LIBERTY, Ind. (AP) — A group of atheists and agnostics who oppose Indiana’s decision to erect a sculpture featuring a cross in a state park may sue to halt the artwork’s display, the group’s attorney said Wednesday.
Gov. Mike Pence said Tuesday he fully supports the Indiana Department of Natural Resources’ decision to accept the donated wooden sculpture that includes a 14-inch-tall cross for display at Whitewater Memorial State Park about 65 miles east of Indianapolis.
But the Freedom From Religion Foundation’s attorney, Rebecca Markert, said the Madison, Wisconsin-based group believes it’s unconstitutional to put a religious-themed memorial in a state park. She said the foundation is considering legal action, but it can be hard to find local plaintiffs because they can face scorn if they’re named publicly in a lawsuit.
“It can be difficult for plaintiffs, especially in situations like these where the issue is so emotionally charged,” Markert said Wednesday. “It’s not easy sometimes for people to come out of the closet as an atheist in a community that is devoutly Christian or religious.”
The Freedom From Religion Foundation sent a letter to DNR Director Cameron Clark last month telling him that the sculpture has no place at the park, which honors local World War II veterans, The Indianapolis Star reported.
Markert said in that letter that the sculpture’s cross would be a government endorsement of Christianity and “will send a message that the government only cares about the deaths of Christian soldiers.”

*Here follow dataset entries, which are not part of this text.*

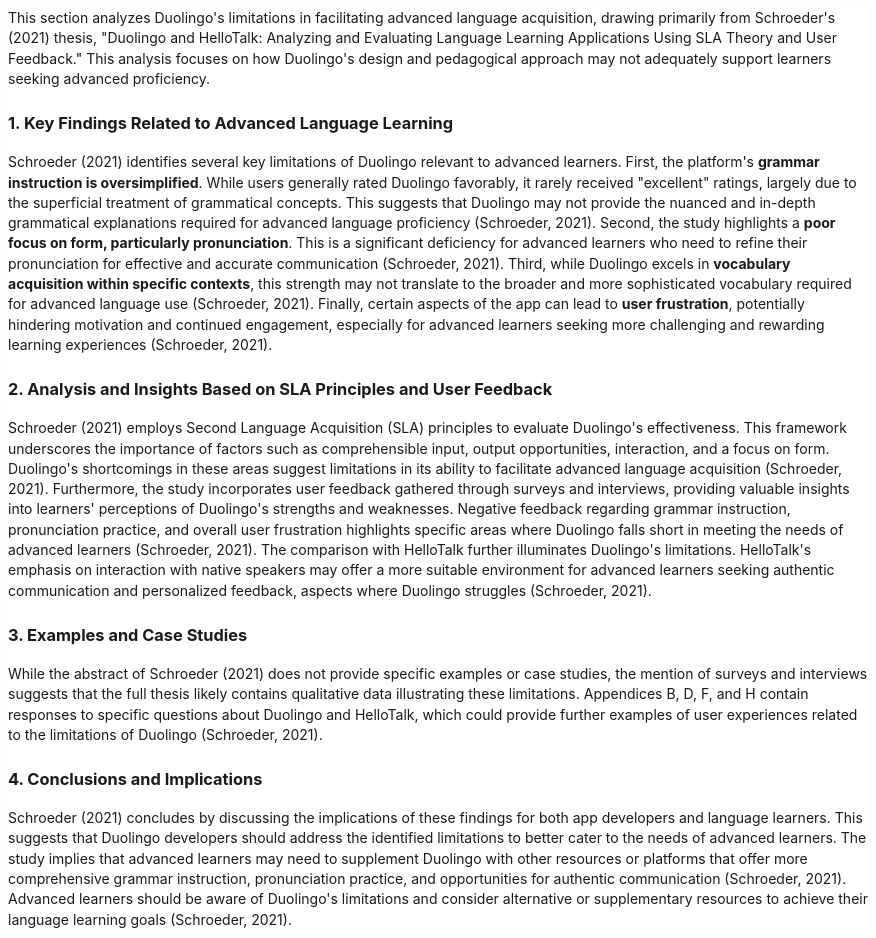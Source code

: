 This section analyzes Duolingo's limitations in facilitating advanced language acquisition, drawing primarily from Schroeder's (2021) thesis, "Duolingo and HelloTalk: Analyzing and Evaluating Language Learning Applications Using SLA Theory and User Feedback." This analysis focuses on how Duolingo's design and pedagogical approach may not adequately support learners seeking advanced proficiency.

### 1. Key Findings Related to Advanced Language Learning

Schroeder (2021) identifies several key limitations of Duolingo relevant to advanced learners. First, the platform's **grammar instruction is oversimplified**. While users generally rated Duolingo favorably, it rarely received "excellent" ratings, largely due to the superficial treatment of grammatical concepts. This suggests that Duolingo may not provide the nuanced and in-depth grammatical explanations required for advanced language proficiency (Schroeder, 2021). Second, the study highlights a **poor focus on form, particularly pronunciation**. This is a significant deficiency for advanced learners who need to refine their pronunciation for effective and accurate communication (Schroeder, 2021). Third, while Duolingo excels in **vocabulary acquisition within specific contexts**, this strength may not translate to the broader and more sophisticated vocabulary required for advanced language use (Schroeder, 2021). Finally, certain aspects of the app can lead to **user frustration**, potentially hindering motivation and continued engagement, especially for advanced learners seeking more challenging and rewarding learning experiences (Schroeder, 2021).

### 2. Analysis and Insights Based on SLA Principles and User Feedback

Schroeder (2021) employs Second Language Acquisition (SLA) principles to evaluate Duolingo's effectiveness. This framework underscores the importance of factors such as comprehensible input, output opportunities, interaction, and a focus on form. Duolingo's shortcomings in these areas suggest limitations in its ability to facilitate advanced language acquisition (Schroeder, 2021). Furthermore, the study incorporates user feedback gathered through surveys and interviews, providing valuable insights into learners' perceptions of Duolingo's strengths and weaknesses. Negative feedback regarding grammar instruction, pronunciation practice, and overall user frustration highlights specific areas where Duolingo falls short in meeting the needs of advanced learners (Schroeder, 2021). The comparison with HelloTalk further illuminates Duolingo's limitations. HelloTalk's emphasis on interaction with native speakers may offer a more suitable environment for advanced learners seeking authentic communication and personalized feedback, aspects where Duolingo struggles (Schroeder, 2021).

### 3. Examples and Case Studies

While the abstract of Schroeder (2021) does not provide specific examples or case studies, the mention of surveys and interviews suggests that the full thesis likely contains qualitative data illustrating these limitations. Appendices B, D, F, and H contain responses to specific questions about Duolingo and HelloTalk, which could provide further examples of user experiences related to the limitations of Duolingo (Schroeder, 2021).

### 4. Conclusions and Implications

Schroeder (2021) concludes by discussing the implications of these findings for both app developers and language learners. This suggests that Duolingo developers should address the identified limitations to better cater to the needs of advanced learners. The study implies that advanced learners may need to supplement Duolingo with other resources or platforms that offer more comprehensive grammar instruction, pronunciation practice, and opportunities for authentic communication (Schroeder, 2021). Advanced learners should be aware of Duolingo's limitations and consider alternative or supplementary resources to achieve their language learning goals (Schroeder, 2021).
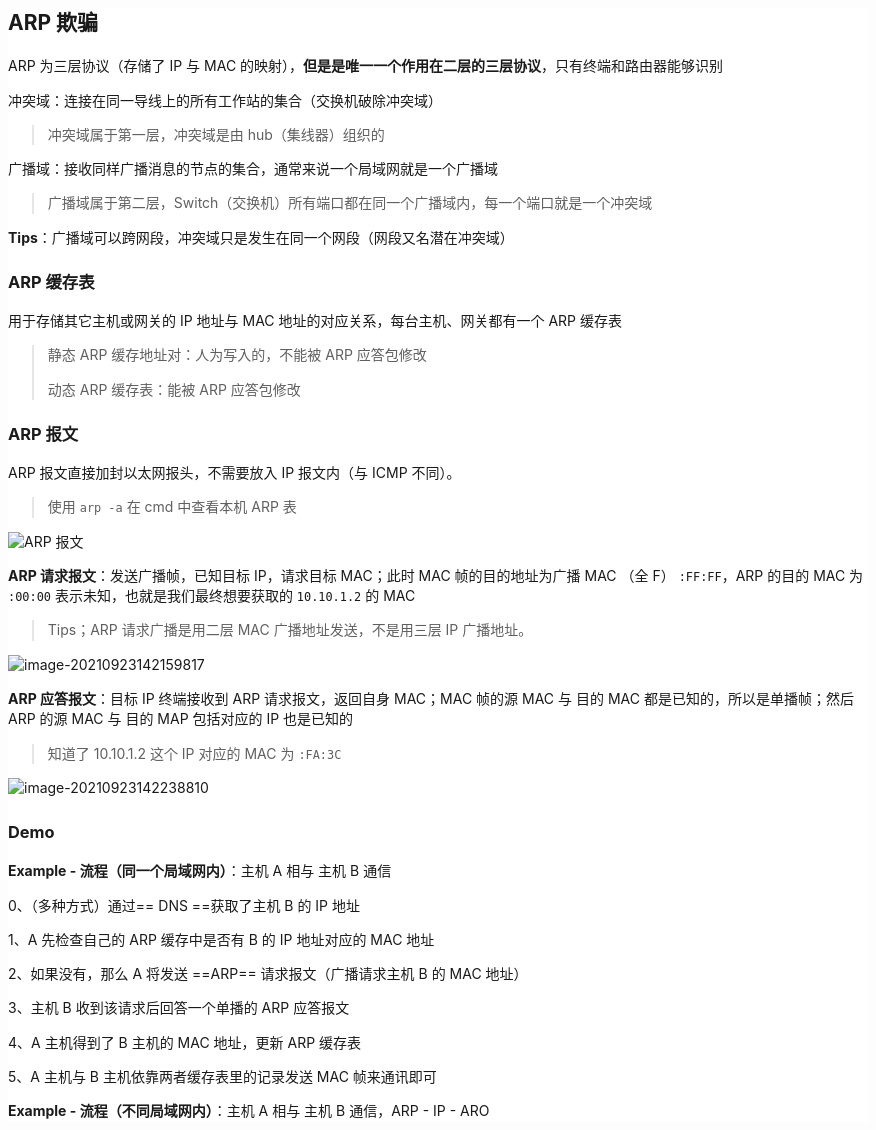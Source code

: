 ## ARP 欺骗

ARP 为三层协议（存储了 IP 与 MAC 的映射），**但是是唯一一个作用在二层的三层协议**，只有终端和路由器能够识别

冲突域：连接在同一导线上的所有工作站的集合（交换机破除冲突域）
> 冲突域属于第一层，冲突域是由 hub（集线器）组织的

广播域：接收同样广播消息的节点的集合，通常来说一个局域网就是一个广播域
> 广播域属于第二层，Switch（交换机）所有端口都在同一个广播域内，每一个端口就是一个冲突域

**Tips**：广播域可以跨网段，冲突域只是发生在同一个网段（网段又名潜在冲突域）

### ARP 缓存表

用于存储其它主机或网关的 IP 地址与 MAC 地址的对应关系，每台主机、网关都有一个 ARP 缓存表

> 静态 ARP 缓存地址对：人为写入的，不能被 ARP 应答包修改
>
> 动态 ARP 缓存表：能被 ARP 应答包修改

### ARP 报文

ARP 报文直接加封以太网报头，不需要放入 IP 报文内（与 ICMP 不同）。
> 使用 `arp -a` 在 cmd 中查看本机 ARP 表

![ARP 报文](https://raw.githubusercontent.com/Coming98/pictures/main/20211130172924.png)

**ARP 请求报文**：发送广播帧，已知目标 IP，请求目标 MAC；此时 MAC 帧的目的地址为广播 MAC （全 F） `:FF:FF`，ARP 的目的 MAC 为 `:00:00` 表示未知，也就是我们最终想要获取的 `10.10.1.2` 的 MAC
> Tips；ARP 请求广播是用二层 MAC 广播地址发送，不是用三层 IP 广播地址。

![image-20210923142159817](https://raw.githubusercontent.com/Coming98/pictures/main/image-20210923142159817.png)

**ARP 应答报文**：目标 IP 终端接收到 ARP 请求报文，返回自身 MAC；MAC 帧的源 MAC 与 目的 MAC 都是已知的，所以是单播帧；然后 ARP 的源 MAC 与 目的 MAP 包括对应的 IP 也是已知的
> 知道了 10.10.1.2 这个 IP 对应的 MAC 为 `:FA:3C`

![image-20210923142238810](https://raw.githubusercontent.com/Coming98/pictures/main/image-20210923142238810.png)

### Demo

**Example - 流程（同一个局域网内）**：主机 A 相与 主机 B 通信

0、（多种方式）通过==&nbsp;DNS&nbsp;==获取了主机 B 的 IP 地址

1、A 先检查自己的 ARP 缓存中是否有 B 的 IP 地址对应的 MAC 地址

2、如果没有，那么 A 将发送 ==ARP== 请求报文（广播请求主机 B 的 MAC 地址）

3、主机 B 收到该请求后回答一个单播的 ARP 应答报文

4、A 主机得到了 B 主机的 MAC 地址，更新 ARP 缓存表

5、A 主机与 B 主机依靠两者缓存表里的记录发送 MAC 帧来通讯即可

**Example - 流程（不同局域网内）**：主机 A 相与 主机 B 通信，ARP - IP - ARO
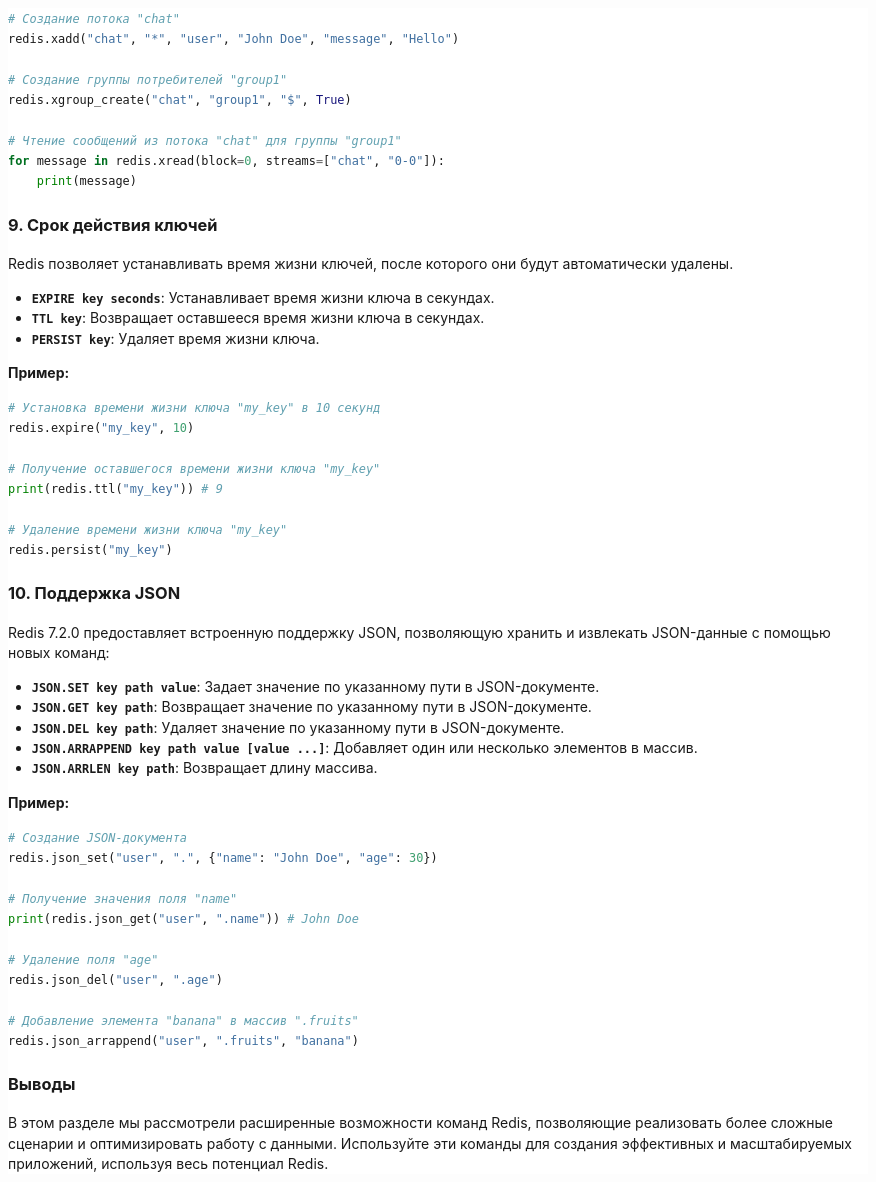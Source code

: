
```python
# Создание потока "chat"
redis.xadd("chat", "*", "user", "John Doe", "message", "Hello")

# Создание группы потребителей "group1"
redis.xgroup_create("chat", "group1", "$", True)

# Чтение сообщений из потока "chat" для группы "group1"
for message in redis.xread(block=0, streams=["chat", "0-0"]):
    print(message)
```

### 9. Срок действия ключей

Redis позволяет устанавливать время жизни ключей, после которого они будут автоматически удалены.

* **`EXPIRE key seconds`**: Устанавливает время жизни ключа в секундах.
* **`TTL key`**: Возвращает оставшееся время жизни ключа в секундах.
* **`PERSIST key`**: Удаляет время жизни ключа.

**Пример:**

```python
# Установка времени жизни ключа "my_key" в 10 секунд
redis.expire("my_key", 10)

# Получение оставшегося времени жизни ключа "my_key"
print(redis.ttl("my_key")) # 9

# Удаление времени жизни ключа "my_key"
redis.persist("my_key")
```

### 10. Поддержка JSON

Redis 7.2.0 предоставляет встроенную поддержку JSON, позволяющую хранить и извлекать JSON-данные с помощью новых команд:

* **`JSON.SET key path value`**: Задает значение по указанному пути в JSON-документе.
* **`JSON.GET key path`**: Возвращает значение по указанному пути в JSON-документе.
* **`JSON.DEL key path`**: Удаляет значение по указанному пути в JSON-документе.
* **`JSON.ARRAPPEND key path value [value ...]`**: Добавляет один или несколько элементов в массив.
* **`JSON.ARRLEN key path`**: Возвращает длину массива.

**Пример:**

```python
# Создание JSON-документа
redis.json_set("user", ".", {"name": "John Doe", "age": 30})

# Получение значения поля "name"
print(redis.json_get("user", ".name")) # John Doe

# Удаление поля "age"
redis.json_del("user", ".age")

# Добавление элемента "banana" в массив ".fruits"
redis.json_arrappend("user", ".fruits", "banana")
```

### Выводы

В этом разделе мы рассмотрели расширенные возможности команд Redis, позволяющие реализовать более сложные сценарии и оптимизировать работу с данными. Используйте эти команды для создания эффективных и масштабируемых приложений, используя весь потенциал Redis.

The wooden sculpture, which was carved with a chain saw, depicts a bald eagle perched above the phrase “All gave some; Some gave all” and features a 14-inch-tall white cross near its base beneath a depiction of a soldier.
Clark sent a letter Tuesday to the Union County Development Corp., saying the agency was “pleased to accept” its gift of the statute, which he said would be permanently placed at the park.
Pence said Tuesday that the U.S. and state constitutions “more than allow the placement of this Hoosier artist’s sculpture on public land.”
“So long as I am governor, I will defend the right of Hoosiers to display this sculpture in Whitewater Memorial State Park as a lasting tribute to the service and sacrifice of all who have worn the uniform of the United States,” he wrote.